2-Hour Express Tour: Designed for visitors with time constraints, this option completes the round trip without the extended layover in McCaysville/Copperhill, allowing more time to explore downtown Blue Ridge.
The ride and what to see in McCaysville
The train follows the Toccoa River, passing rapids, farmland, and old mountain houses along the way. If you take the 4-hour trip, you end up in McCaysville where you can walk to the "Blue Line" that marks the Georgia-Tennessee state border. People like to take photos straddling the line with one foot in each state. The twin towns of McCaysville and Copperhill have shops and restaurants for the layover.

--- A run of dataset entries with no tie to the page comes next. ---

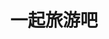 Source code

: ---
description: 风格类似舌尖上的中国，只不过是讲景点文化故事的。可惜小编测试时视频播放不出来。
layout: post
results:
- primaryGenreName: Travel
  version: '1.0'
  artworkUrl100: http://a1916.phobos.apple.com/us/r30/Purple4/v4/cb/03/34/cb03341a-b704-0582-2b6e-7760f94fbcb4/mzl.krsmzqih.png
  trackViewUrl: https://itunes.apple.com/cn/app/yi-qi-lu-you-ba/id910831609?mt=8&uo=4
  artworkUrl60: http://a1874.phobos.apple.com/us/r30/Purple5/v4/56/c8/c9/56c8c970-1605-71f7-331d-bfb4f3f64580/icon.png
  minimumOsVersion: '6.0'
  sellerName: Vego TV Inc.,
  supportedDevices:
  - iPhone-3GS
  - iPadThirdGen
  - iPodTouchourthGen
  - iPadFourthGen4G
  - iPadMini
  - iPhone5c
  - iPadMini4G
  - iPodTouchFifthGen
  - iPadFourthGen
  - iPhone4S
  - iPadThirdGen4G
  - iPhone4
  - iPhone5s
  - iPad2Wifi
  - iPhone5
  - iPad23G
  genres:
  - 旅游
  - 摄影与录像
  trackName: 一起旅游吧
  description: 《一起旅游吧》是国内专业、权威的全视频旅游服务平台，覆盖了吃、喝、玩、乐、游、购、娱等与旅游相关的全方位视频内容，是国内覆盖面最广、视频量最大、清晰度最高的旅游视频频道,最全的景区景点视频,旅游攻略,旅游活动,旅游线路及旅游资讯。
  price: 0
  trackId: 910831609
  releaseDate: '2014-08-27T16:04:11Z'
  screenshotUrls:
  - http://a2.mzstatic.com/us/r30/Purple1/v4/a4/22/07/a42207c3-086d-d789-fe81-0d15ef1e49ed/screen1136x1136.jpeg
  - http://a5.mzstatic.com/us/r30/Purple4/v4/b8/7d/b0/b87db02a-e5df-186f-9cee-8d58d2e0b57d/screen1136x1136.jpeg
  - http://a3.mzstatic.com/us/r30/Purple3/v4/54/d5/0a/54d50a3a-5aad-96d6-50ef-34c86bf87469/screen1136x1136.jpeg
  artistViewUrl: https://itunes.apple.com/cn/artist/vego-tv-inc/id882945249?uo=4
  primaryGenreId: 6003
  kind: software
  fileSizeBytes: '9599350'
  bundleId: com.vegotv.travel
  trackContentRating: 4+
  artistName: Vego TV Inc
  trackCensoredName: 一起旅游吧
  isGameCenterEnabled: false
  contentAdvisoryRating: 4+
  languageCodesISO2A:
  - EN
  features: &a []
  wrapperType: software
  artworkUrl512: http://a1916.phobos.apple.com/us/r30/Purple4/v4/cb/03/34/cb03341a-b704-0582-2b6e-7760f94fbcb4/mzl.krsmzqih.png
  formattedPrice: 免费
  artistId: 882945249
  genreIds:
  - '6003'
  - '6008'
  currency: CNY
  ipadScreenshotUrls: *a
category: 旅游
tags: tag1
resultCount: 1
title: 一起旅游吧

---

Agritourism: Mercier Orchards
Mercier Orchards has been in the same family since 1943, now in its fourth generation. It is one of the largest apple orchards in the Southeast and a popular stop that combines u-pick fruit, a farm market, a bakery, and a hard cider tasting room.
Mercier Orchards
What is in season and when
The u-pick schedule follows the growing season:
Spring: Strawberries (May-June).
Summer: Blueberries, blackberries, and peaches (July-August).
Fall: Apples (September-October), which is the orchard's peak visitation window.
Tractor tours run during busy seasons and take you out into the active fields, where the staff talks about how they grow their crops.